Developing Affordable, Secure, and Reliable Smart Meters
Replacing regular electricity meters with smart meters is an essential first step towards an intelligent future power grid. Although smart meters have already been rolled out on a large scale in several European countries, they are still rare in Germany due to regulatory and political obstacles. Therefore, inefficient traditional meters dominate the market.
With traditional electricity meters, the consumption data has to be read manually, which is often done by the end customers themselves or by contractors of the metering point operators. In both cases, this causes additional costs. For example, notification letters have to be sent out to the customer and the status of the process has to be tracked manually (with the ensuing challenges of deadlines and unresponsive customers). Ultimately, these costs are paid by the customer via their electricity bills.
On top of the operational costs, reading electricity meters is also inconvenient for the customers, who have to deal with their energy provider's user interface and online forms. If the meter is read by a contractor of the metering point operator, not only does the customer have to be at home at the right time, but the resulting costs of hiring an operator also end up on the customer’s bill.
Smart meters simplify this process significantly:
- Meter readings are transmitted directly to the operator without the intervention of the customer or an employee of the operator. This results in cost savings and greater convenience for end customers.
- Smart meters can also be read more frequently, meaning energy suppliers can manage grid supply much more efficiently and accurately. Based on meter readings with a high temporal resolution, energy providers can offer tariffs that take into account market prices on energy exchanges, so that consumers can benefit from lower prices at specific time slots.
- Because the meter readings are processed without manual interaction there is no opportunity for human error or fraud.

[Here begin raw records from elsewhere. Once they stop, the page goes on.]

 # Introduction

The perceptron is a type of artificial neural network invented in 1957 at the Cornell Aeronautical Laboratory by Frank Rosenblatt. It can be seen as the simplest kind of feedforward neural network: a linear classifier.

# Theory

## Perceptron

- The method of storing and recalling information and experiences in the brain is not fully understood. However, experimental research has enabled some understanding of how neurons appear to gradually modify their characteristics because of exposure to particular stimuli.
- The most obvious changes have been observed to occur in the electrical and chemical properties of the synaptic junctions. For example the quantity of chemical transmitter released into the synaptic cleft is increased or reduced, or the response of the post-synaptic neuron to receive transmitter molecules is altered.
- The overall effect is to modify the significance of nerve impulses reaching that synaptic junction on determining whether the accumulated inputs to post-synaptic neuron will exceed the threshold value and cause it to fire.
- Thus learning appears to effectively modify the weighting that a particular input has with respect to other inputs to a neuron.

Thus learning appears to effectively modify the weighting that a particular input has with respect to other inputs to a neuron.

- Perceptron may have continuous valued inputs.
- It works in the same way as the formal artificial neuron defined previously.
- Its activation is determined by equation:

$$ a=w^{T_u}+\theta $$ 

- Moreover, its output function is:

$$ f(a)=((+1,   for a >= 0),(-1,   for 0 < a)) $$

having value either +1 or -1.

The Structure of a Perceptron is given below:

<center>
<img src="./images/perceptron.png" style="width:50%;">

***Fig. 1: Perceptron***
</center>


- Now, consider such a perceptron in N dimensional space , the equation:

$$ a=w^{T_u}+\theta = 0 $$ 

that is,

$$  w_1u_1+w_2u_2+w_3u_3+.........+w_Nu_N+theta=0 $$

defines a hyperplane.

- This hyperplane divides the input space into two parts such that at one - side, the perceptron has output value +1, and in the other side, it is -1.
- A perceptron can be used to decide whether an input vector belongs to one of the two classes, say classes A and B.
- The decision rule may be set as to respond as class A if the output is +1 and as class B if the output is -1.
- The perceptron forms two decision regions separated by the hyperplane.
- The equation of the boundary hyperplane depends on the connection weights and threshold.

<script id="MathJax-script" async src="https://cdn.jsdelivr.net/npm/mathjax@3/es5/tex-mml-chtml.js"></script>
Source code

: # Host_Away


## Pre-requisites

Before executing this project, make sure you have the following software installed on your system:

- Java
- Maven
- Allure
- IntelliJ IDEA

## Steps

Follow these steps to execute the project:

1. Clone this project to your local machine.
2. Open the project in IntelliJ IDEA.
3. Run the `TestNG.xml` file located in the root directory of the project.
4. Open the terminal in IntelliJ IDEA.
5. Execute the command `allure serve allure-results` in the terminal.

Smart meters need a reliable communication channel to transmit the meter readings to the operator. This can be either a wired or a wireless connection. However, wired smart meters can only be used if the building provides the appropriate infrastructure. Therefore, in most existing buildings, wireless smart meters are used.
Cost of wireless smart meters
Until now, a major drawback of wireless smart meters has been the higher cost per unit compared to regular electricity meters, and (depending on the wireless connection technology) wireless service costs for networks like NB-IoT or LTE-M.
Connecting wireless smart meters via the LoRaWAN (short for “Low-Power Wide-Area Network") network protocol is a cost-effective solution to the problem. There are no fees for using license-free frequency bands for wireless communication, as is the case with Wifi/WLAN/IEEE802.11, NB-IoT, or LTE-M, for example. In addition, LoRaWAN is designed to work for a larger connectivity range over the air with much less energy footprint for sensor networks at scale.
LoRaWAN is a wireless communication protocol that enables long-range communications at a low bit rate among connected objects, making it ideal for edge technology. It is designed to work as a redundancy wireless networking layer, which can be seen as a supplementary wireless communication protocol alongside the upcoming 5G mobile communication networks.
As a globally-available open-source communication standard, LoRaWAN has become a popular option for building up sensor networks for Internet of Things (IoT) use cases, especially in smart cities and industrial IoT.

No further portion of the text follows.